Presiden Masoud Barzani [REUTERS/Azad Lashkari]

Setelah sempat dihantam perang yang ditengarai sebagai perang baru di kawasan Timur Tengah dan menelan korban nyawa yang tak sedikit, ada kabar baru yang cukup rasional tapi sekaligus naif bagi Kurdistan: mencabut hasil referendum! Referendum yang “dipaksakan” terlaksana oleh Presiden Pemerintah Regional Kurdistan (KRG) Masoud Barzani pada 25 September lalu telah menjadi cerita menyedihkan dalam lembaran sejarah sebuah bangsa yang berhasrat membuat negara sendiri bernama Tanah Kurdi alias Kurdistan.

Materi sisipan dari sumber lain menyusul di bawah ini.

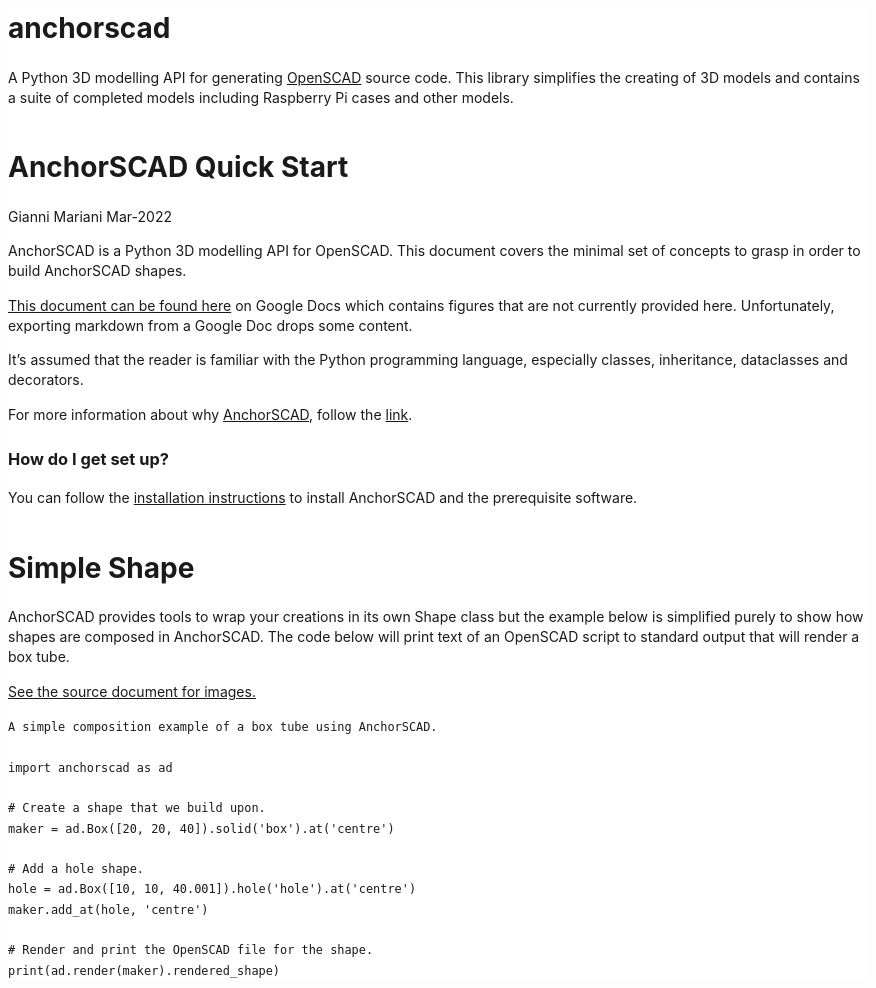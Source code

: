# anchorscad
A Python 3D modelling API for generating [OpenSCAD](http://www.openscad.org/) source code. This library simplifies the creating of 3D models and contains a suite of completed models including Raspberry Pi cases and other models.

# AnchorSCAD Quick Start
Gianni Mariani	 Mar-2022

AnchorSCAD is a Python 3D modelling API for OpenSCAD. This document covers the minimal set of concepts to grasp in order to build AnchorSCAD shapes.

[This document can be found here](https://docs.google.com/document/d/1p-qAE5oR-BQ2jcotNhv5IGMNw_UzNxbYEiZat76aUy4/edit?usp=sharing) on Google Docs which contains figures that are not currently provided here. Unfortunately, exporting markdown from a Google Doc drops some content.

It’s assumed that the reader is familiar with the Python programming language, especially classes, inheritance, dataclasses and decorators.

For more information about why [AnchorSCAD](https://docs.google.com/document/u/0/d/1yz5QjYTP7aOi6IRqGXDXWZadRwJOYG2clJnmceQCqxg/edit), follow the [link](https://docs.google.com/document/u/0/d/1yz5QjYTP7aOi6IRqGXDXWZadRwJOYG2clJnmceQCqxg/edit).

### How do I get set up? ###

You can follow the [installation instructions](https://github.com/owebeeone/anchorscad/blob/master/docs/InstallingAnchorSCAD.md) to install AnchorSCAD and the prerequisite software.
# Simple Shape
AnchorSCAD provides tools to wrap your creations in its own Shape class but the example below is simplified purely to show how shapes are composed in AnchorSCAD.  The code below will print text of an OpenSCAD script to standard output that will render a box tube.

[See the source document for images.](https://docs.google.com/document/d/1p-qAE5oR-BQ2jcotNhv5IGMNw_UzNxbYEiZat76aUy4/edit#heading=h.6l6z7i8i9vyk)

	A simple composition example of a box tube using AnchorSCAD.
	
	import anchorscad as ad
	
	# Create a shape that we build upon.
	maker = ad.Box([20, 20, 40]).solid('box').at('centre')
	
	# Add a hole shape.
	hole = ad.Box([10, 10, 40.001]).hole('hole').at('centre')
	maker.add_at(hole, 'centre')
	
	# Render and print the OpenSCAD file for the shape.
	print(ad.render(maker).rendered_shape)

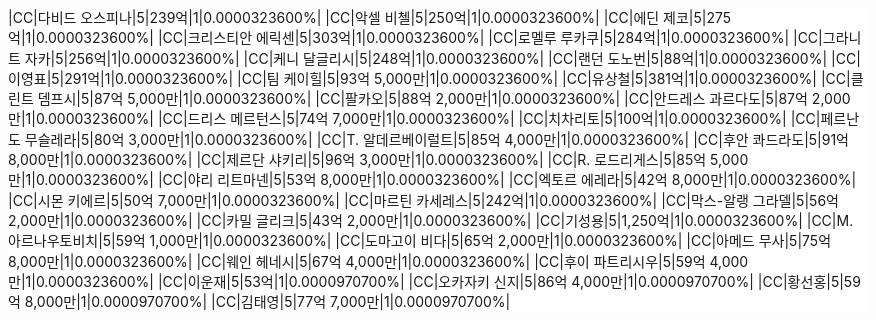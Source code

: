 |CC|다비드 오스피나|5|239억|1|0.0000323600%|
|CC|악셀 비첼|5|250억|1|0.0000323600%|
|CC|에딘 제코|5|275억|1|0.0000323600%|
|CC|크리스티안 에릭센|5|303억|1|0.0000323600%|
|CC|로멜루 루카쿠|5|284억|1|0.0000323600%|
|CC|그라니트 자카|5|256억|1|0.0000323600%|
|CC|케니 달글리시|5|248억|1|0.0000323600%|
|CC|랜던 도노번|5|88억|1|0.0000323600%|
|CC|이영표|5|291억|1|0.0000323600%|
|CC|팀 케이힐|5|93억 5,000만|1|0.0000323600%|
|CC|유상철|5|381억|1|0.0000323600%|
|CC|클린트 뎀프시|5|87억 5,000만|1|0.0000323600%|
|CC|팔카오|5|88억 2,000만|1|0.0000323600%|
|CC|안드레스 과르다도|5|87억 2,000만|1|0.0000323600%|
|CC|드리스 메르턴스|5|74억 7,000만|1|0.0000323600%|
|CC|치차리토|5|100억|1|0.0000323600%|
|CC|페르난도 무슬레라|5|80억 3,000만|1|0.0000323600%|
|CC|T. 알데르베이럴트|5|85억 4,000만|1|0.0000323600%|
|CC|후안 콰드라도|5|91억 8,000만|1|0.0000323600%|
|CC|제르단 샤키리|5|96억 3,000만|1|0.0000323600%|
|CC|R. 로드리게스|5|85억 5,000만|1|0.0000323600%|
|CC|야리 리트마넨|5|53억 8,000만|1|0.0000323600%|
|CC|엑토르 에레라|5|42억 8,000만|1|0.0000323600%|
|CC|시몬 키에르|5|50억 7,000만|1|0.0000323600%|
|CC|마르틴 카세레스|5|242억|1|0.0000323600%|
|CC|막스-알랭 그라델|5|56억 2,000만|1|0.0000323600%|
|CC|카밀 글리크|5|43억 2,000만|1|0.0000323600%|
|CC|기성용|5|1,250억|1|0.0000323600%|
|CC|M. 아르나우토비치|5|59억 1,000만|1|0.0000323600%|
|CC|도마고이 비다|5|65억 2,000만|1|0.0000323600%|
|CC|아메드 무사|5|75억 8,000만|1|0.0000323600%|
|CC|웨인 헤네시|5|67억 4,000만|1|0.0000323600%|
|CC|후이 파트리시우|5|59억 4,000만|1|0.0000323600%|
|CC|이운재|5|53억|1|0.0000970700%|
|CC|오카자키 신지|5|86억 4,000만|1|0.0000970700%|
|CC|황선홍|5|59억 8,000만|1|0.0000970700%|
|CC|김태영|5|77억 7,000만|1|0.0000970700%|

Pencabutan hasil referendum Kurdistan adalah pilihan paling pahit yang diambil pemerintah Kurdistan. Serangkaian tekanan yang dihadapi pemerintah yang berpusat di Erbil itu, khususnya langkah invasi militer yang tidak main-main diperagakan oleh pasuka Irak sebagai negara berdaulat, semakin membuat Kurdistan gamang. Tak ada banyak pilihan bagi suku bangsa yang negaranya tak diinginkan itu, selain hanya terbekap dalam manuver kepentingan negara-negara tetangga mereka.

Hari ini, pemerintah Kurdistan benar-benar berada pada titik nadir. Di samping hilangnya sumber penghasilan terbesar mereka berupa kilang minyak di Kirkuk, gelombang ketidakpercayaan masyarakat Kurdi terhadap pemerintahannya harus dihadapi secara langsung.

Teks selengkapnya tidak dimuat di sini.